Physical condition: 5 minutes of low-intensity warm-up before the start of each activity; 5 minutes of low-intensity cardiopulmonary exercise before the end of the exercise, then stretch the lower body and back muscles, and hold each stretch for 30 seconds.
Special care: Menstruation turns all running into graceful walking. Pay attention to supplementing rich iron and fiber foods.
One week after the end of menstruation: At this time, a large amount of estrogen is secreted. Not only are you in a happy mood, but the entire physiological cells are also active. The digestion, absorption and metabolism are also fast. Both physiology and psychology are at their peak. During this week's practice, appropriately increase the intensity or extend the time. Coupled with diet control, you can achieve twice the result with half the effort.
Exercise attitude: If you feel tired at first, reduce the intensity or time of practice a little. If you don't want to run, go.
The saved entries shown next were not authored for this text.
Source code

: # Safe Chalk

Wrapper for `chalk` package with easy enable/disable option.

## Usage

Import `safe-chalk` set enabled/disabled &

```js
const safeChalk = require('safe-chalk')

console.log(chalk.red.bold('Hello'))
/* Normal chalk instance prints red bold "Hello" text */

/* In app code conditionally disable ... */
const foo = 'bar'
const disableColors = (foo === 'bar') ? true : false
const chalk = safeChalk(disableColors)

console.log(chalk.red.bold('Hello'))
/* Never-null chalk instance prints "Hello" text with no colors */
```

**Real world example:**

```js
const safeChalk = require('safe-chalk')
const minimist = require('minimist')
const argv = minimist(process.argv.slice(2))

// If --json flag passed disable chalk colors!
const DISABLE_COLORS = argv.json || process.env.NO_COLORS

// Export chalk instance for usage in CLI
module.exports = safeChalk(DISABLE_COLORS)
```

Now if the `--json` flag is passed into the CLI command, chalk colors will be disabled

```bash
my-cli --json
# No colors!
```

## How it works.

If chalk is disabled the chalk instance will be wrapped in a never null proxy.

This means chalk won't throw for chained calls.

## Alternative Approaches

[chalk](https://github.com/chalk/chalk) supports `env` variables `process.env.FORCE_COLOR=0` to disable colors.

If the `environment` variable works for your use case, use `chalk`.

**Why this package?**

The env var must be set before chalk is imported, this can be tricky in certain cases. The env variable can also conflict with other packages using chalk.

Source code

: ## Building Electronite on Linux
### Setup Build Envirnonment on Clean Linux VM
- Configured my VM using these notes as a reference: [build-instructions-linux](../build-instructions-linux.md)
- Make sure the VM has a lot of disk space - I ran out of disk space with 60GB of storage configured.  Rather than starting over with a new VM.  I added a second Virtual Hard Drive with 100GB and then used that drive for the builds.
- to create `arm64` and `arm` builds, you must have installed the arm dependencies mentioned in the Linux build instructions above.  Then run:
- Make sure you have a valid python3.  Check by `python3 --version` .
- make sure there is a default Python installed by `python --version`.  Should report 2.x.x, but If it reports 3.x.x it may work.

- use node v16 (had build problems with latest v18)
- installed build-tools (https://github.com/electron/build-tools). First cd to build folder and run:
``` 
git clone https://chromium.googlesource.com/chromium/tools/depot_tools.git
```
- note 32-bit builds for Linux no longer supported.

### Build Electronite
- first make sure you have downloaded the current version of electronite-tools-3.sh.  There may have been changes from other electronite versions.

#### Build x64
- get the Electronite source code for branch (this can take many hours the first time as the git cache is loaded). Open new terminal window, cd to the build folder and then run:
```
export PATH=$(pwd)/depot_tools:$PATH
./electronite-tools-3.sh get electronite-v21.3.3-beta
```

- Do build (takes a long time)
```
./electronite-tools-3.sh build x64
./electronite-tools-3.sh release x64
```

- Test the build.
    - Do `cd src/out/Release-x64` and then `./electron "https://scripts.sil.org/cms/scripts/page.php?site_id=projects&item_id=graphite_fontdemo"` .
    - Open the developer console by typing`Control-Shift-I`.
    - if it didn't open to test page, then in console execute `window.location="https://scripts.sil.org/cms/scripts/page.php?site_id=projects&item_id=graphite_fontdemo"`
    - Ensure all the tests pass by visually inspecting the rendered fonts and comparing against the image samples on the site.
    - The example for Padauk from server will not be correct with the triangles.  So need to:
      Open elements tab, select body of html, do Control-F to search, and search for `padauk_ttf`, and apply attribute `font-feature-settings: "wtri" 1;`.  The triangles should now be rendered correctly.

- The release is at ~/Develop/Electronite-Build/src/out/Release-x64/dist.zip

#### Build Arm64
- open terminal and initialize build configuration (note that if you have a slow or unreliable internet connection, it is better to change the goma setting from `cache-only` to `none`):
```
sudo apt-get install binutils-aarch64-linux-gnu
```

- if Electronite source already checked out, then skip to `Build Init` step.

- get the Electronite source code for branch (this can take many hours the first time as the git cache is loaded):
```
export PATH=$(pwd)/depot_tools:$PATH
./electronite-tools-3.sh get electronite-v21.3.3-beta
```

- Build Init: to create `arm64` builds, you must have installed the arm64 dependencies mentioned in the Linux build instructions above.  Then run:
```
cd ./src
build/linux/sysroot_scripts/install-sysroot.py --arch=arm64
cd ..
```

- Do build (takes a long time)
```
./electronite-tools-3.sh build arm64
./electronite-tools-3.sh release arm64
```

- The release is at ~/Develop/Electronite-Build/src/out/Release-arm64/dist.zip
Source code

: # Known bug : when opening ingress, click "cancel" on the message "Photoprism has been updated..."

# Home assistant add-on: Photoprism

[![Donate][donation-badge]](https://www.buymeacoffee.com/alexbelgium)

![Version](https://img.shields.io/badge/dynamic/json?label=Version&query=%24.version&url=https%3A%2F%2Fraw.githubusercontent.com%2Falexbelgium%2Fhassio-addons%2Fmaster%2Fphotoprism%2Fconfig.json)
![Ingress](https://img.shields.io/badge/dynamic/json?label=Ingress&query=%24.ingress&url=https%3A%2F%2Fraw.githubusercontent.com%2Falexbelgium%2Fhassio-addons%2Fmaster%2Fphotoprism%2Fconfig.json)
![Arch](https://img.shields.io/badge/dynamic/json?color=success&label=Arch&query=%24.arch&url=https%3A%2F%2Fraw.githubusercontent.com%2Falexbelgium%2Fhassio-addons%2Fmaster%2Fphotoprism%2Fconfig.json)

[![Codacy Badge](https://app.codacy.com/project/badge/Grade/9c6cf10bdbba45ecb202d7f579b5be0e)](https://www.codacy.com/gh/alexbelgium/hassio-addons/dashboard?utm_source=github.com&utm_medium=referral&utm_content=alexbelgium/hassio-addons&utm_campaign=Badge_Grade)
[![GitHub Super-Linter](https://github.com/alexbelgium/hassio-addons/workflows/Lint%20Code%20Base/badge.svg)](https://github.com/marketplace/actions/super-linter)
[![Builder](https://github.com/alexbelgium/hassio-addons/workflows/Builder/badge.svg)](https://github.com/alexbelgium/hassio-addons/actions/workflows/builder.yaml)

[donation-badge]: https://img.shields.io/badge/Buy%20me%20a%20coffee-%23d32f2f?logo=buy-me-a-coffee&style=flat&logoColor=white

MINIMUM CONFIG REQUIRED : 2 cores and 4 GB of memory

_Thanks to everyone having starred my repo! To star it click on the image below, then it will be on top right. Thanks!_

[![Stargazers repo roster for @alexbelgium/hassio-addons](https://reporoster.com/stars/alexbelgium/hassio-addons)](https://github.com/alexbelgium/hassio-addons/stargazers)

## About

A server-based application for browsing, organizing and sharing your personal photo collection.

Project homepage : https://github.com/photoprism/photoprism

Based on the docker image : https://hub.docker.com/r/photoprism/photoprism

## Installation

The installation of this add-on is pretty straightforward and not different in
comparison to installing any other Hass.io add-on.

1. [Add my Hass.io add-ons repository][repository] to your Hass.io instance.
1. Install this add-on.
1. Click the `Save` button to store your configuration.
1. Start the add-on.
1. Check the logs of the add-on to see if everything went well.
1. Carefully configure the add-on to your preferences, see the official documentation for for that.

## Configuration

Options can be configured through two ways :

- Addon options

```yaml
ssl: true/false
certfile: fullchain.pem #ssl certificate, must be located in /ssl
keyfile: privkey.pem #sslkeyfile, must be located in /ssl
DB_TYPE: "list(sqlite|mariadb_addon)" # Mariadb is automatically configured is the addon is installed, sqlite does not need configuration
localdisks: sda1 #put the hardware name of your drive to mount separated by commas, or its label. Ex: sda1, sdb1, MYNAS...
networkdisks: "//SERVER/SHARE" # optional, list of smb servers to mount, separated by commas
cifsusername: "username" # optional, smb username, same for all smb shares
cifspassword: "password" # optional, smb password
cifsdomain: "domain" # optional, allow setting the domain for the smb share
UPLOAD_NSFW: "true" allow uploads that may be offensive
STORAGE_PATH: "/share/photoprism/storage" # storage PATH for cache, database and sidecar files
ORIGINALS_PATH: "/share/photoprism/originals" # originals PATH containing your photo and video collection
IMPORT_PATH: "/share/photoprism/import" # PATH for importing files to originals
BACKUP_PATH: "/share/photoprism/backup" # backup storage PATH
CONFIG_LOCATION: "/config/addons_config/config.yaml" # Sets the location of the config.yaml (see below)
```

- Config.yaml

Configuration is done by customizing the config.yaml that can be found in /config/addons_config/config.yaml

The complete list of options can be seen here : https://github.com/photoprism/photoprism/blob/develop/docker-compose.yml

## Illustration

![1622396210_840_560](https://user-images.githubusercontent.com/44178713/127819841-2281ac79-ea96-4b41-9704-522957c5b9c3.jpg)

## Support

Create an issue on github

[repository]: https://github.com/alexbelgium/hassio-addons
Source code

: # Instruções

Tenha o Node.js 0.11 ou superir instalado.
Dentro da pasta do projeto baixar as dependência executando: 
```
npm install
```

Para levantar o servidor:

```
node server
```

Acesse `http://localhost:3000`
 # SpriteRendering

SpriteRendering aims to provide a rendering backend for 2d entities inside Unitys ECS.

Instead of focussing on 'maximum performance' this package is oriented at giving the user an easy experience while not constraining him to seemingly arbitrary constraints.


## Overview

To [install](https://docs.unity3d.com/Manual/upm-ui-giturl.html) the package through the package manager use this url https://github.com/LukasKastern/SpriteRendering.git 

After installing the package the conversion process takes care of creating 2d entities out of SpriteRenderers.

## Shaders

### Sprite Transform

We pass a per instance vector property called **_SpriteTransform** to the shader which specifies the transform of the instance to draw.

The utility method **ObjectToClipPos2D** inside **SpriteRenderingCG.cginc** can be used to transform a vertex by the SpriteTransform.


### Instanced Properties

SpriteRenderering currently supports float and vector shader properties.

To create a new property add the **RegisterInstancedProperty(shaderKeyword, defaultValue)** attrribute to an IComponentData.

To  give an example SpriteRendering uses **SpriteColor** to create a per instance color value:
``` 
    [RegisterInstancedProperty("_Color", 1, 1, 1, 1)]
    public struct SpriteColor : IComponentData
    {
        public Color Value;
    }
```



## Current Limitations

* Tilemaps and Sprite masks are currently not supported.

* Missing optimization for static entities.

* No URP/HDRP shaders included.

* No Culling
Exercise intensity: It is comfortable and physical strength is not overdrawn, and feels comfortable and not tired. Moderate A little breathless, but I was able to hold on for the recommended time. I couldn't breathe at all and wouldn't last for 3 minutes.
Supplementary reading:
Physical feeling of low-level exercise: Low-level exercise pursues a rise in body temperature rather than a violent heartbeat. The simplest Fang Li looks in the mirror or touches your face to see if it feels hot. As body temperature rises, appetite usually decreases, and otherwise appetite increases. Exercise requirements for low-level exercise: Continuously change the exercise frequency, play a game of hide-and-seek with the body, and maintain the excitement of the body throughout the weight loss process.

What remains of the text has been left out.